** Information provided **

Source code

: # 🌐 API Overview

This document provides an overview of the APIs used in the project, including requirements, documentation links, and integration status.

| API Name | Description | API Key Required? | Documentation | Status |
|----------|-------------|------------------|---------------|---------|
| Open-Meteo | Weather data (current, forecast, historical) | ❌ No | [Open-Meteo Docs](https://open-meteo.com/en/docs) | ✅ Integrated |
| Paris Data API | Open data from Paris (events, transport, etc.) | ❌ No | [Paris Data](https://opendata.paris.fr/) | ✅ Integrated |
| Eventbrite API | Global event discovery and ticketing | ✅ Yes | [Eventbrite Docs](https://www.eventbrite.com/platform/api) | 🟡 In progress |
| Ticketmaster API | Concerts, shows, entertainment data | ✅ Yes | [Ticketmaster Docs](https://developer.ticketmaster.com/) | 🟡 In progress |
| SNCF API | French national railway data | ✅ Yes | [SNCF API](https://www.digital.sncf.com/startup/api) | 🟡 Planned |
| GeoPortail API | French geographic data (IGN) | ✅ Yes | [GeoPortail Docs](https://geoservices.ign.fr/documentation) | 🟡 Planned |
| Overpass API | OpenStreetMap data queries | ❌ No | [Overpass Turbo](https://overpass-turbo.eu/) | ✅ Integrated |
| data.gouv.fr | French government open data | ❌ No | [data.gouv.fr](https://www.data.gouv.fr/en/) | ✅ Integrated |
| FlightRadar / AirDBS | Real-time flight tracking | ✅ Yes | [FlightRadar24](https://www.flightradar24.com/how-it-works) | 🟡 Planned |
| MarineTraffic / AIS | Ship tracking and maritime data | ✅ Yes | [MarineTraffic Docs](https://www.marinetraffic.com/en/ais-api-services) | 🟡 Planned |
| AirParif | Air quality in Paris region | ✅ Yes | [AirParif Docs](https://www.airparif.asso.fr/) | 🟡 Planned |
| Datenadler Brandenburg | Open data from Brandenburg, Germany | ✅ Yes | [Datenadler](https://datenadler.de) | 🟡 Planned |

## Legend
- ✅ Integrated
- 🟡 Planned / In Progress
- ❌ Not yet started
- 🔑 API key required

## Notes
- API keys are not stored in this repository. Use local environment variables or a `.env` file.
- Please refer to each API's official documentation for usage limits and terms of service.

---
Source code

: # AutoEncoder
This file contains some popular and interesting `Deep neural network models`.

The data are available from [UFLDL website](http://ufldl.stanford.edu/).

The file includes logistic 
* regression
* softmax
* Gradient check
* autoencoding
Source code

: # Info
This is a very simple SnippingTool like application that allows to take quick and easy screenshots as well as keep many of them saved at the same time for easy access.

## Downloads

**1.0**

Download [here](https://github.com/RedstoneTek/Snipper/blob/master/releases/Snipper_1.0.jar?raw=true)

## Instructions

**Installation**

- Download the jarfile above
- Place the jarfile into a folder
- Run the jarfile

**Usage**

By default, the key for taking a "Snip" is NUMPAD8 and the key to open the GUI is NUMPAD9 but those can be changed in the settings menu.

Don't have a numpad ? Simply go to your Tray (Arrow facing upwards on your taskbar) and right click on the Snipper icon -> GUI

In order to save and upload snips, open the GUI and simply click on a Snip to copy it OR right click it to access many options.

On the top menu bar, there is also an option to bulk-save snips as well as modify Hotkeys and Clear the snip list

** What this task involves **
Reproduce each line of the data without any change.

** Result of the exercise **
Source code

: # 🌐 API Overview

This document provides an overview of the APIs used in the project, including requirements, documentation links, and integration status.

| API Name | Description | API Key Required? | Documentation | Status |
|----------|-------------|------------------|---------------|---------|
| Open-Meteo | Weather data (current, forecast, historical) | ❌ No | [Open-Meteo Docs](https://open-meteo.com/en/docs) | ✅ Integrated |
| Paris Data API | Open data from Paris (events, transport, etc.) | ❌ No | [Paris Data](https://opendata.paris.fr/) | ✅ Integrated |
| Eventbrite API | Global event discovery and ticketing | ✅ Yes | [Eventbrite Docs](https://www.eventbrite.com/platform/api) | 🟡 In progress |
| Ticketmaster API | Concerts, shows, entertainment data | ✅ Yes | [Ticketmaster Docs](https://developer.ticketmaster.com/) | 🟡 In progress |
| SNCF API | French national railway data | ✅ Yes | [SNCF API](https://www.digital.sncf.com/startup/api) | 🟡 Planned |
| GeoPortail API | French geographic data (IGN) | ✅ Yes | [GeoPortail Docs](https://geoservices.ign.fr/documentation) | 🟡 Planned |
| Overpass API | OpenStreetMap data queries | ❌ No | [Overpass Turbo](https://overpass-turbo.eu/) | ✅ Integrated |
| data.gouv.fr | French government open data | ❌ No | [data.gouv.fr](https://www.data.gouv.fr/en/) | ✅ Integrated |
| FlightRadar / AirDBS | Real-time flight tracking | ✅ Yes | [FlightRadar24](https://www.flightradar24.com/how-it-works) | 🟡 Planned |
| MarineTraffic / AIS | Ship tracking and maritime data | ✅ Yes | [MarineTraffic Docs](https://www.marinetraffic.com/en/ais-api-services) | 🟡 Planned |
| AirParif | Air quality in Paris region | ✅ Yes | [AirParif Docs](https://www.airparif.asso.fr/) | 🟡 Planned |
| Datenadler Brandenburg | Open data from Brandenburg, Germany | ✅ Yes | [Datenadler](https://datenadler.de) | 🟡 Planned |

## Legend
- ✅ Integrated
- 🟡 Planned / In Progress
- ❌ Not yet started
- 🔑 API key required

## Notes
- API keys are not stored in this repository. Use local environment variables or a `.env` file.
- Please refer to each API's official documentation for usage limits and terms of service.

---
Source code

: # AutoEncoder
This file contains some popular and interesting `Deep neural network models`.

The data are available from [UFLDL website](http://ufldl.stanford.edu/).

The file includes logistic 
* regression
* softmax
* Gradient check
* autoencoding
Source code

: # Info
This is a very simple SnippingTool like application that allows to take quick and easy screenshots as well as keep many of them saved at the same time for easy access.

## Downloads

**1.0**

Download [here](https://github.com/RedstoneTek/Snipper/blob/master/releases/Snipper_1.0.jar?raw=true)

## Instructions

**Installation**

- Download the jarfile above
- Place the jarfile into a folder
- Run the jarfile

**Usage**

By default, the key for taking a "Snip" is NUMPAD8 and the key to open the GUI is NUMPAD9 but those can be changed in the settings menu.

Don't have a numpad ? Simply go to your Tray (Arrow facing upwards on your taskbar) and right click on the Snipper icon -> GUI

In order to save and upload snips, open the GUI and simply click on a Snip to copy it OR right click it to access many options.

On the top menu bar, there is also an option to bulk-save snips as well as modify Hotkeys and Clear the snip list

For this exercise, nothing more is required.